The IFIs are major sources of financial and technical support for developing countries. While their influence on development outcomes is often less than their more virulent critics contend, it can be quite substantial, especially in smaller low-income countries. Yet the policies of these institutions are largely determined by the major shareholders—the rich countries that provide most of the capital—rather than by the borrowers.
CGD research and analysis in this area offers innovative, practical suggestions for making the IFIs more responsive to the needs of the developing countries, thereby increasing the positive impact of their work on global development. For example, CGD research contributed to a series of policy changes in the World Bank and elsewhere that opened the way for debt relief for Nigeria. The Center’s publications on the IFIs include Rescuing the World Bank and The Hardest Job in the World: Five Crucial Tasks for the New President of the World Bank.
Kemal Derviş and CGD president Nancy Birdsall have proposed a new lending instrument, The Stability and Growth Facility, to be housed at the IMF or the World Bank.
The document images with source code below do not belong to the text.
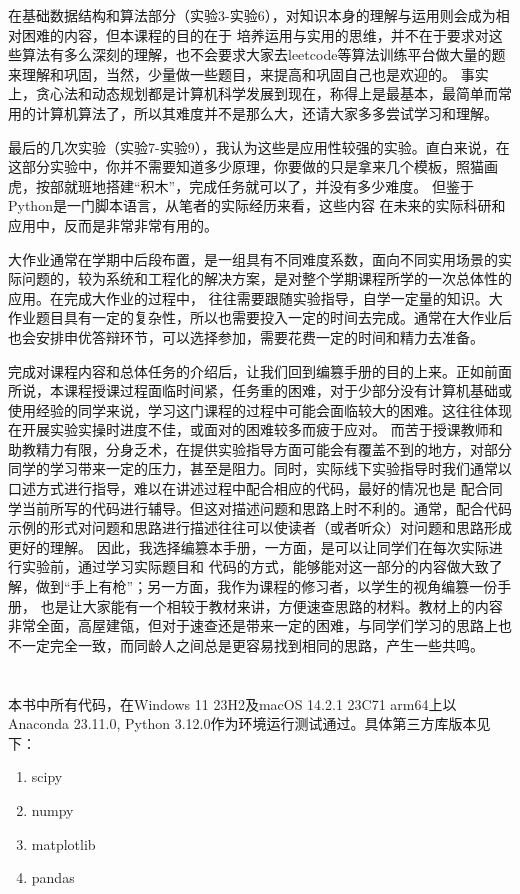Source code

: \documentclass[UTF8,a5paper,10pt]{ctexbook}
\makeatletter
\renewcommand\tableofcontents{%
    \thispagestyle{empty}
    \section*{\contentsname
        \@mkboth{%
           \MakeUppercase\contentsname}{\MakeUppercase\contentsname}}%
    \@starttoc{toc}%
    \newpage
    }
\makeatother
\begin{document}
在基础数据结构和算法部分（实验3-实验6），对知识本身的理解与运用则会成为相对困难的内容，但本课程的目的在于
培养运用与实用的思维，并不在于要求对这些算法有多么深刻的理解，也不会要求大家去leetcode等算法训练平台做大量的题来理解和巩固，当然，少量做一些题目，来提高和巩固自己也是欢迎的。
事实上，贪心法和动态规划都是计算机科学发展到现在，称得上是最基本，最简单而常用的计算机算法了，所以其难度并不是那么大，还请大家多多尝试学习和理解。

最后的几次实验（实验7-实验9），我认为这些是应用性较强的实验。直白来说，在这部分实验中，你并不需要知道多少原理，你要做的只是拿来几个模板，照猫画虎，按部就班地搭建“积木”，完成任务就可以了，并没有多少难度。
但鉴于Python是一门脚本语言，从笔者的实际经历来看，这些内容
在未来的实际科研和应用中，反而是非常非常有用的。

大作业通常在学期中后段布置，是一组具有不同难度系数，面向不同实用场景的实际问题的，较为系统和工程化的解决方案，是对整个学期课程所学的一次总体性的应用。在完成大作业的过程中，
往往需要跟随实验指导，自学一定量的知识。大作业题目具有一定的复杂性，所以也需要投入一定的时间去完成。通常在大作业后也会安排申优答辩环节，可以选择参加，需要花费一定的时间和精力去准备。

完成对课程内容和总体任务的介绍后，让我们回到编篡手册的目的上来。正如前面所说，本课程授课过程面临时间紧，任务重的困难，对于少部分没有计算机基础或使用经验的同学来说，学习这门课程的过程中可能会面临较大的困难。这往往体现在开展实验实操时进度不佳，或面对的困难较多而疲于应对。
而苦于授课教师和助教精力有限，分身乏术，在提供实验指导方面可能会有覆盖不到的地方，对部分同学的学习带来一定的压力，甚至是阻力。同时，实际线下实验指导时我们通常以口述方式进行指导，难以在讲述过程中配合相应的代码，最好的情况也是
配合同学当前所写的代码进行辅导。但这对描述问题和思路上时不利的。通常，配合代码示例的形式对问题和思路进行描述往往可以使读者（或者听众）对问题和思路形成更好的理解。
因此，我选择编篡本手册，一方面，是可以让同学们在每次实际进行实验前，通过学习实际题目和
代码的方式，能够能对这一部分的内容做大致了解，做到“手上有枪”；另一方面，我作为课程的修习者，以学生的视角编篡一份手册，
也是让大家能有一个相较于教材来讲，方便速查思路的材料。教材上的内容非常全面，高屋建瓴，但对于速查还是带来一定的困难，与同学们学习的思路上也不一定完全一致，而同龄人之间总是更容易找到相同的思路，产生一些共鸣。
\newpage
\tableofcontents
\thispagestyle{empty}
本书中所有代码，在Windows 11 23H2及macOS 14.2.1 23C71 arm64上以Anaconda 23.11.0, Python 3.12.0作为环境运行测试通过。具体第三方库版本见下：
\begin{enumerate}
    \item scipy
    \item numpy
    \item matplotlib
    \item pandas
\end{enumerate}
\newpage
{}

\end{document}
The Stability and Growth Facility would provide a predictable source of long-term funds at a cost low enough to help high-debt emerging market countries reduce their debt burdens without having to forego vital pro-poor expenditure programs.
In 2009 CGD President Nancy Birdsall hosted an open forum blog called the Bretton Woods Non-Commission, as a counterpart to two officially organized commissions that delivered reports that year, one on the World Bank and one on the IMF.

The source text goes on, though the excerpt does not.